Dans la soirée du 10 janvier 2018, le Président Jovenel Moïse révèle certains faits sur sa vie spirituelle et sur la stratégie dont il se sert pour diriger le pays. Il participe alors au concert « In Haiti » organisé par Impact nations (IN), un programme prophétique « pour le réveil, l’évangélisation et la destruction des forteresses sur les nations.»

Accompagné de sa femme, de certains membres de son cabinet et du maire de Port-au-Prince, le Président de la République invite tous les Haïtiens à prendre le chemin du christianisme. Face à une foule remplissant tout le stade, il confie qu’il ne prend jamais de décision sans consulter le ciel. « Je donnerai l’électricité 24/24 parce que le Bon Dieu est avec moi », lance-t-il. Le public exprime son agrément par des cris de joie.

Le président n’est d’ailleurs pas l’unique dirigeant à imposer publiquement sa vision chrétienne. Lors d’une séance de vote sur la loi relative à l’interdiction du mariage entre les personnes de même sexe, le sénateur Walnique Pierre allègue: « Je suis un homme de Dieu, un croyant. Je suis là aujourd’hui pour voter la loi contre les homosexuels». Le sénateur Jean-Marie Salomon fait de son mieux pour lui expliquer qu’Haïti est un État laïque. Mais la loi finit par être votée.
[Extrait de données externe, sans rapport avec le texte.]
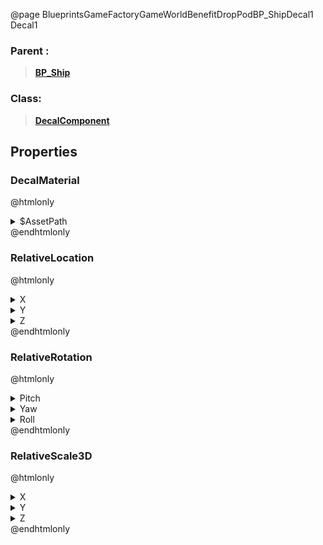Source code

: @page BlueprintsGameFactoryGameWorldBenefitDropPodBP_ShipDecal1 Decal1
### Parent :
<b><a href="_blueprints_game_factory_game_world_benefit_drop_pod_b_p__ship.html"><blockquote>BP_Ship</blockquote></a></b>
### Class:
<b><a href="_class_script_decal_component.html"><blockquote>DecalComponent</blockquote></a></b>
## Properties
### DecalMaterial
@htmlonly
<details>
 <summary>$AssetPath</summary>
<b><a href="_blueprints_game_factory_game_world_benefit_drop_pod_material_decals__soil.html"><blockquote>Decals_Soil</blockquote></a></b>
</details>
@endhtmlonly

### RelativeLocation
@htmlonly
<details>
 <summary>X</summary>
<blockquote>-0.00143834063783288</blockquote>
</details>
<details>
 <summary>Y</summary>
<blockquote>42.31531524658203</blockquote>
</details>
<details>
 <summary>Z</summary>
<blockquote>-207.98170471191406</blockquote>
</details>
@endhtmlonly

### RelativeRotation
@htmlonly
<details>
 <summary>Pitch</summary>
<blockquote>-90</blockquote>
</details>
<details>
 <summary>Yaw</summary>
<blockquote>-10.0250244140625</blockquote>
</details>
<details>
 <summary>Roll</summary>
<blockquote>10.025093078613281</blockquote>
</details>
@endhtmlonly

### RelativeScale3D
@htmlonly
<details>
 <summary>X</summary>
<blockquote>2.022977113723755</blockquote>
</details>
<details>
 <summary>Y</summary>
<blockquote>1.7029050588607788</blockquote>
</details>
<details>
 <summary>Z</summary>
<blockquote>1.7029050588607788</blockquote>
</details>
@endhtmlonly

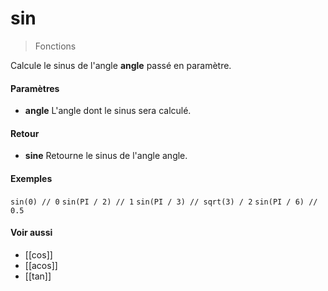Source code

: # sin
> Fonctions

Calcule le sinus de l'angle **angle** passé en paramètre.

#### Paramètres

- **angle** L'angle dont le sinus sera calculé.

#### Retour

- **sine** Retourne le sinus de l'angle angle.

#### Exemples

`sin(0) // 0`
`sin(PI / 2) // 1`
`sin(PI / 3) // sqrt(3) / 2`
`sin(PI / 6) // 0.5`

#### Voir aussi

- [[cos]]
- [[acos]]
- [[tan]]
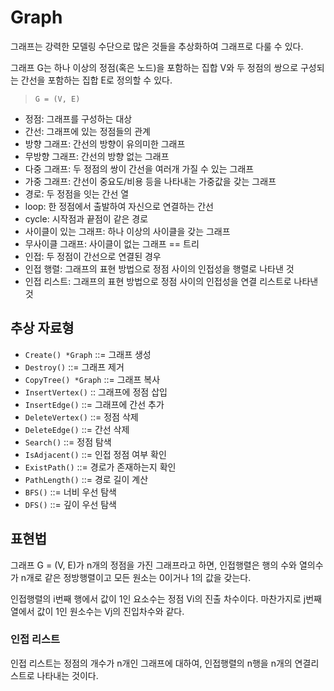 # Graph

그래프는 강력한 모델링 수단으로 많은 것들을 추상화하여 그래프로 다룰 수 있다.

그래프 G는 하나 이상의 정점(혹은 노드)을 포함하는 집합 V와
두 정점의 쌍으로 구성되는 간선을 포함하는 집합 E로 정의할 수 있다.

> `G = (V, E)`

- 정점: 그래프를 구성하는 대상
- 간선: 그래프에 있는 정점들의 관계
- 방향 그래프: 간선의 방향이 유의미한 그래프
- 무방향 그래프: 간선의 방향 없는 그래프
- 다중 그래프: 두 정점의 쌍이 간선을 여러개 가질 수 있는 그래프
- 가중 그래프: 간선이 중요도/비용 등을 나타내는 가중값을 갖는 그래프
- 경로: 두 정점을 잇는 간선 열
- loop: 한 정점에서 출발하여 자신으로 연결하는 간선
- cycle: 시작점과 끝점이 같은 경로
- 사이클이 있는 그래프: 하나 이상의 사이클을 갖는 그래프
- 무사이클 그래프: 사이클이 없는 그래프 == 트리
- 인접: 두 정점이 간선으로 연결된 경우
- 인접 행렬: 그래프의 표현 방법으로 정점 사이의 인접성을 행렬로 나타낸 것
- 인접 리스트: 그래프의 표현 방법으로 정점 사이의 인접성을 연결 리스트로 나타낸 것

## 추상 자료형

- `Create() *Graph` ::= 그래프 생성
- `Destroy()` ::= 그래프 제거
- `CopyTree() *Graph` ::= 그래프 복사
- `InsertVertex()` :: 그래프에 정점 삽입
- `InsertEdge()` ::= 그래프에 간선 추가
- `DeleteVertex()` ::= 정점 삭제
- `DeleteEdge()` ::= 간선 삭제
- `Search()` ::= 정점 탐색
- `IsAdjacent()` ::= 인접 정점 여부 확인
- `ExistPath()` ::= 경로가 존재하는지 확인
- `PathLength()` ::= 경로 길이 계산
- `BFS()` ::= 너비 우선 탐색
- `DFS()` ::= 깊이 우선 탐색

## 표현법

그래프 G = (V, E)가 n개의 정점을 가진 그래프라고 하면,
인접행렬은 행의 수와 열의수가 n개로 같은 정방행렬이고 모든 원소는 0이거나 1의 값을 갖는다.

인접행렬의 i번째 행에서 값이 1인 요소수는 정점 Vi의 진출 차수이다.
마찬가지로 j번째 열에서 값이 1인 원소수는 Vj의 진입차수와 같다.

### 인접 리스트

인접 리스트는 정점의 개수가 n개인 그래프에 대하여, 인접행렬의 n행을 n개의 연결리스트로 나타내는 것이다.
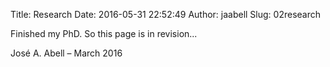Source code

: Title: Research
Date: 2016-05-31 22:52:49
Author: jaabell
Slug: 02research

Finished my PhD. So this page is in revision...


José A. Abell – March 2016
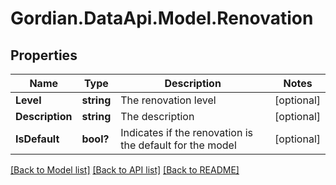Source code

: # Gordian.DataApi.Model.Renovation
## Properties

Name | Type | Description | Notes
------------ | ------------- | ------------- | -------------
**Level** | **string** | The renovation level | [optional] 
**Description** | **string** | The description | [optional] 
**IsDefault** | **bool?** | Indicates if the renovation is the default for the model | [optional] 

[[Back to Model list]](../README.md#documentation-for-models) [[Back to API list]](../README.md#documentation-for-api-endpoints) [[Back to README]](../README.md)

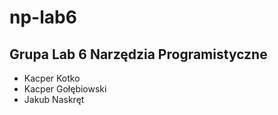 # np-lab6
## Grupa Lab 6 Narzędzia Programistyczne

- Kacper Kotko
- Kacper Gołębiowski
- Jakub Naskręt
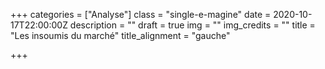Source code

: +++
categories = ["Analyse"]
class = "single-e-magine"
date = 2020-10-17T22:00:00Z
description = ""
draft = true
img = ""
img_credits = ""
title = "Les insoumis du marché"
title_alignment = "gauche"

+++

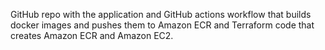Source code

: GitHub repo with the application and GitHub actions workflow that builds docker images and pushes them to Amazon ECR
and Terraform code that creates Amazon ECR and Amazon EC2.
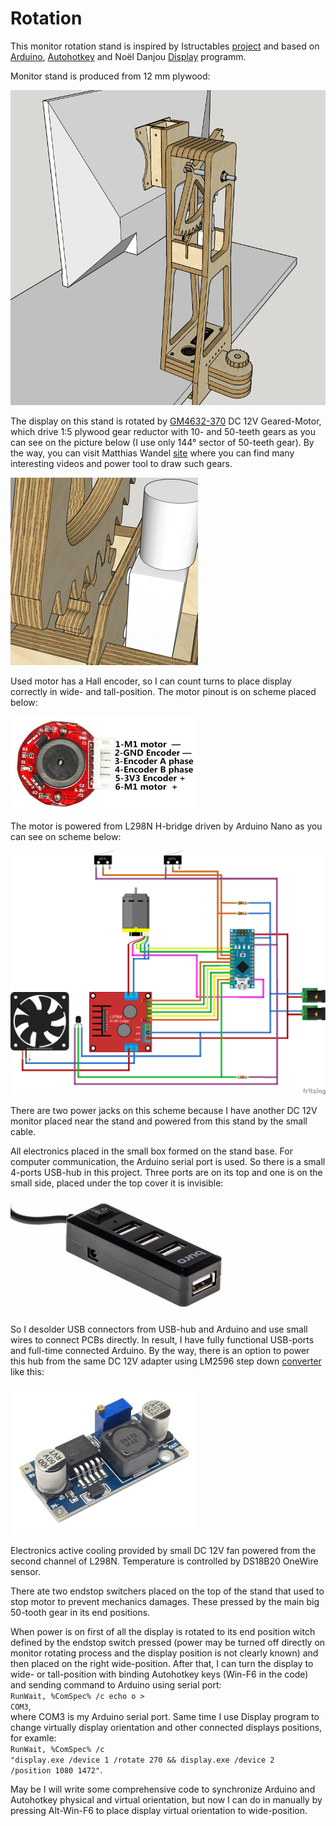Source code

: # Rotation
This monitor rotation stand is inspired by Istructables <a href="https://www.instructables.com/id/Motorized-Sit-or-Stand-Landscape-or-Portrait-Monit/">project</a> and based on <a href="https://www.arduino.cc/">Arduino</a>, <a href="https://www.autohotkey.com/">Autohotkey</a> and Noël Danjou <a href="http://noeld.com/programs.asp?cat=misc#Display">Display</a> programm.

Monitor stand is produced from 12 mm plywood:

<img width="600" src="/Pictures/Stand.png">

The display on this stand is rotated by <a href="https://www.aliexpress.com/item/DC-12V-30RPM-High-torque-Turbo-Encoder-Motor-Worm-Geared-Motor-Reducer-Motor-GM4632-370/32891279814.html">GM4632-370</a> DC 12V Geared-Motor, which drive 1:5 plywood gear reductor with 10- and 50-teeth gears as you can see on the picture below (I use only 144&deg; sector of 50-teeth gear). By the way, you can visit Matthias Wandel <a href="http://www.woodgears.ca/">site</a> where you can find many interesting videos and power tool to draw such gears.

<img src="/Pictures/Gears.png">

Used motor has a Hall encoder, so I can count turns to place display correctly in wide- and tall-position. The motor pinout is on scheme placed below:

<img width="300" height="150" src="/Pictures/pinout.png">

The motor is powered from L298N H-bridge driven by Arduino Nano as you can see on scheme below:

<img width="600" src="/Pictures/scheme_bb.png">

There are two power jacks on this scheme because I have another DC 12V monitor placed near the stand and powered from this stand by the small cable.

All electronics placed in the small box formed on the stand base. For computer communication, the Arduino serial port is used. So there is a small 4-ports USB-hub in this project. Three ports are on its top and one is on the small side, placed under the top cover it is invisible:

<img src="/Pictures/USBHub.png">

So I desolder USB connectors from USB-hub and Arduino and use small wires to connect PCBs directly. In result, I have fully functional  USB-ports and full-time connected Arduino. By the way, there is an option to power this hub from the same DC 12V adapter using LM2596 step down <a href="https://www.aliexpress.com/item/Free-Shipping-1pcs-LM2596-LM2596S-DC-DC-4-5-40V-adjustable-step-down-power-Supply-module/32715399306.html?spm=a2g0v.10010108.1000001.11.3cca10e6PkMxCg">converter</a> like this:

<img width="300" src="/Pictures/DC-DC.png">

Electronics active cooling provided by small DC 12V fan powered from the second channel of L298N. Temperature is controlled by DS18B20 OneWire sensor.

There ate two endstop switchers placed on the top of the stand that used to stop motor to prevent mechanics damages. These pressed by the main big 50-tooth gear in its end positions.

When power is on first of all the display is rotated to its end position witch defined by the endstop switch pressed (power may be turned off directly on monitor rotating process and the display position is not clearly known) and then placed on the right wide-position. After that, I can turn the display to wide- or tall-position with binding Autohotkey keys (Win-F6 in the code) and sending command to Arduino using serial port:<br><code>RunWait, %ComSpec% /c echo o > COM3</code>,<br>where COM3 is my Arduino serial port. Same time I use Display program to change virtually display orientation and other connected displays positions, for examle:<br><code>RunWait, %ComSpec% /c "display.exe /device 1 /rotate 270 && display.exe /device 2 /position 1080 1472"</code>.

May be I will write some comprehensive code to synchronize Arduino and Autohotkey physical and virtual orientation, but now I can do in manually by pressing Alt-Win-F6 to place display virtual orientation to wide-position.

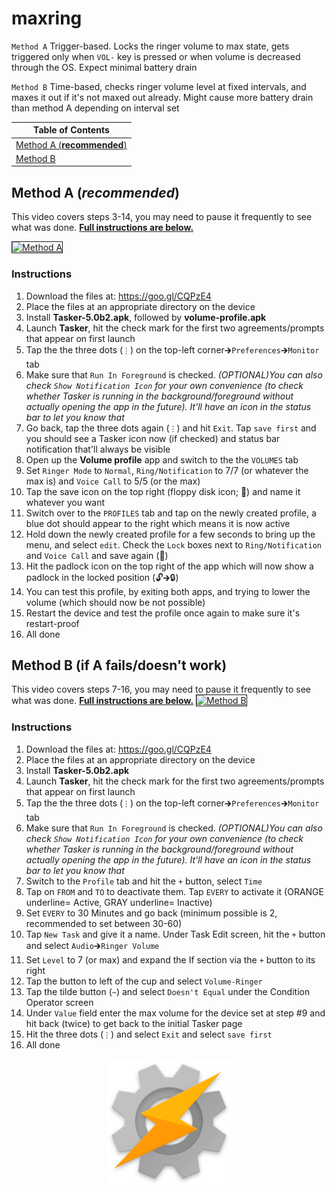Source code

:# maxring
`Method A` Trigger-based. Locks the ringer volume to max state, gets triggered only when `VOL-` key is pressed or when volume is decreased through the OS. Expect minimal battery drain

`Method B` Time-based, checks ringer volume level at fixed intervals, and maxes it out if it's not maxed out already. Might cause more battery drain than method A depending on interval set

| Table of Contents|
| ------------- |
| <a href="#method-a-recommended">Method A (**recommended**)</a>|
| <a href="#method-b-if-a-fails">Method B</a>|

## Method A (*recommended*)
This video covers steps 3-14, you may need to pause it frequently to see what was done. **<a href="#instructions">Full instructions are below.</a>**

<a href="http://www.youtube.com/watch?feature=player_embedded&v=5YNqA8xSYPM
" target="_blank"><img src="http://img.youtube.com/vi/5YNqA8xSYPM/0.jpg" 
alt="Method A" width="240" height="180" border="1" /></a>
### Instructions

1. Download the files at: https://goo.gl/CQPzE4
2. Place the files at an appropriate directory on the device
3. Install **Tasker-5.0b2.apk**, followed by **volume-profile.apk**
4. Launch **Tasker**, hit the check mark for the first two agreements/prompts that appear on first launch
5. Tap the the three dots (`⋮`) on the top-left corner🡲`Preferences`🡲`Monitor` tab
6. Make sure that `Run In Foreground` is checked. *(OPTIONAL)You can also check `Show Notification Icon` for your own convenience (to check whether Tasker is running in the background/foreground without actually opening the app in the future). It'll have an icon in the status bar to let you know that*
7. Go back, tap the three dots again (`⋮`) and hit `Exit`. Tap `save first` and you should see a Tasker icon now (if checked) and status bar notification that'll always be visible
8. Open up the **Volume profile** app and switch to the the `VOLUMES` tab
9. Set `Ringer Mode` to `Normal`, `Ring/Notification` to 7/7 (or whatever the max is) and `Voice Call` to 5/5 (or the max)
10. Tap the save icon on the top right (floppy disk icon; 💾) and name it whatever you want
11. Switch over to the `PROFILES` tab and tap on the newly created profile, a blue dot should appear to the right which means it is now active
12. Hold down the newly created profile for a few seconds to bring up the menu, and select `edit`. Check the `Lock` boxes next to `Ring/Notification` and `Voice Call` and save again (💾)
13. Hit the padlock icon on the top right of the app which will now show a padlock in the locked position (🔓🡲🔒)
14. You can test this profile, by exiting both apps, and trying to lower the volume (which should now be not possible)
15. Restart the device and test the profile once again to make sure it's restart-proof
16. All done

## Method B (if A fails/doesn't work)
This video covers steps 7-16, you may need to pause it frequently to see what was done. **<a href="#instructions-1">Full instructions are below.</a>**
<a href="http://www.youtube.com/watch?feature=player_embedded&v=yfJek7yY-sw
" target="_blank"><img src="http://img.youtube.com/vi/yfJek7yY-sw/0.jpg" 
alt="Method B" width="240" height="180" border="1" /></a>
### Instructions

1. Download the files at: https://goo.gl/CQPzE4
2. Place the files at an appropriate directory on the device
3. Install **Tasker-5.0b2.apk**
4. Launch **Tasker**, hit the check mark for the first two agreements/prompts that appear on first launch
5. Tap the the three dots (`⋮`) on the top-left corner🡲`Preferences`🡲`Monitor` tab
6. Make sure that `Run In Foreground` is checked. *(OPTIONAL)You can also check `Show Notification Icon` for your own convenience (to check whether Tasker is running in the background/foreground without actually opening the app in the future). It'll have an icon in the status bar to let you know that*
7. Switch to the `Profile` tab and hit the `+` button, select `Time`
8. Tap on `FROM` and `TO` to deactivate them. Tap `EVERY` to activate it (ORANGE underline= Active, GRAY underline= Inactive)
9. Set `EVERY` to 30 Minutes and go back (minimum possible is 2, recommended to set between 30-60)
10. Tap `New Task` and give it a name. Under Task Edit screen, hit the `+` button and select `Audio`🡲`Ringer Volume`
11. Set `Level` to 7 (or max) and expand the If section via the `+` button to its right
12. Tap the button to left of the cup and select `Volume-Ringer`
13. Tap the tilde button (`~`) and select `Doesn't Equal` under the Condition Operator screen
14. Under `Value` field enter the max volume for the device set at step #9 and hit back (twice) to get back to the initial Tasker page
15. Hit the three dots (`⋮`) and select `Exit` and select `save first`
16. All done

<p align="center"><a href=.><img src="/images/tasker.png" width="200"></a></p>
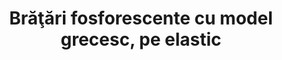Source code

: ---
layout: post
title: "Brăţări fosforescente cu model grecesc, pe elastic"
description: "Brăţări fosforescente cu model grecesc, pe elastic."
img: "/assets/img/bratari-fosforescente-cu-model-grecesc-1.jpg"
img2: "/assets/img/bratari-fosforescente-cu-model-grecesc-2.jpg"
colors: "toate culorile"
price: "Stoc indisponibil (8.00 RON /buc)"
vertical: true
---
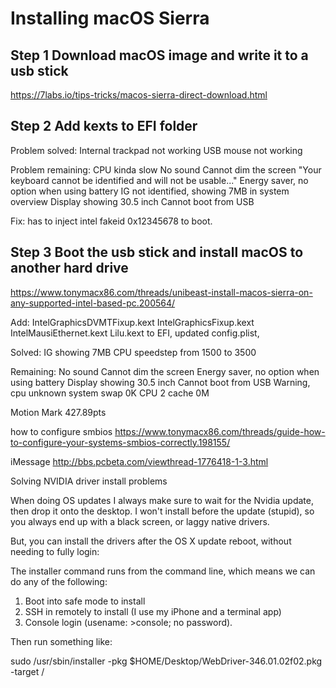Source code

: # Installing macOS Sierra

## Step 1 Download macOS image and write it to a usb stick
https://7labs.io/tips-tricks/macos-sierra-direct-download.html

## Step 2 Add kexts to EFI folder
Problem solved:
  Internal trackpad not working
  USB mouse not working

Problem remaining:
  CPU kinda slow
  No sound
  Cannot dim the screen
  "Your keyboard cannot be identified and will not be usable..."
  Energy saver, no option when using battery
  IG not identified, showing 7MB in system overview
  Display showing 30.5 inch
  Cannot boot from USB

  Fix: has to inject intel fakeid 0x12345678 to boot.

## Step 3 Boot the usb stick and install macOS to another hard drive
https://www.tonymacx86.com/threads/unibeast-install-macos-sierra-on-any-supported-intel-based-pc.200564/

  Add: IntelGraphicsDVMTFixup.kext IntelGraphicsFixup.kext IntelMausiEthernet.kext Lilu.kext to EFI, updated config.plist,

  Solved:
    IG showing 7MB
    CPU speedstep from 1500 to 3500

  Remaining:
  No sound
  Cannot dim the screen
  Energy saver, no option when using battery
  Display showing 30.5 inch
  Cannot boot from USB
  Warning, cpu unknown
  system swap 0K
  CPU 2 cache 0M

Motion Mark 427.89pts



how to configure smbios
https://www.tonymacx86.com/threads/guide-how-to-configure-your-systems-smbios-correctly.198155/

iMessage
http://bbs.pcbeta.com/viewthread-1776418-1-3.html

  Solving NVIDIA driver install problems

  When doing OS updates I always make sure to wait for the Nvidia update, then drop it onto the desktop. I won't install before the update (stupid), so you always end up with a black screen, or laggy native drivers.

  But, you can install the drivers after the OS X update reboot, without needing to fully login:

  The installer command runs from the command line, which means we can do any of the following:

  1. Boot into safe mode to install
  2. SSH in remotely to install (I use my iPhone and a terminal app)
  3. Console login (usename: >console; no password).

  Then run something like:

  sudo /usr/sbin/installer -pkg $HOME/Desktop/WebDriver-346.01.02f02.pkg -target /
Pour justifier cette interdiction lors du vote, ce sont des arguments d’ordre religieux qui ont surtout été avancés.

De telles démarches s’inscrivent clairement dans un processus de politisation du religieux, au détriment du principe de laïcité souhaité par les constituants de la Contitution de 1987. Ce fait est sans doute lié à la montée du protestantisme à l’américaine en Haïti. Une secte, dont l’agenda vise à combattre certaines minorités et pratiques (l’athéisme, l’avortement, l’homosexualité, le vodou, etc.) Les dernières statistiques réalisées en 2003 par l’Institut haïtien de statistiques et d’informatique (IHSI) sur la religion en Haïti, estimaient les chrétiens protestants à plus de 25% de la population. Le catholicisme étant la religion prédominante avec 54,7 % de la population de l’ensemble du pays.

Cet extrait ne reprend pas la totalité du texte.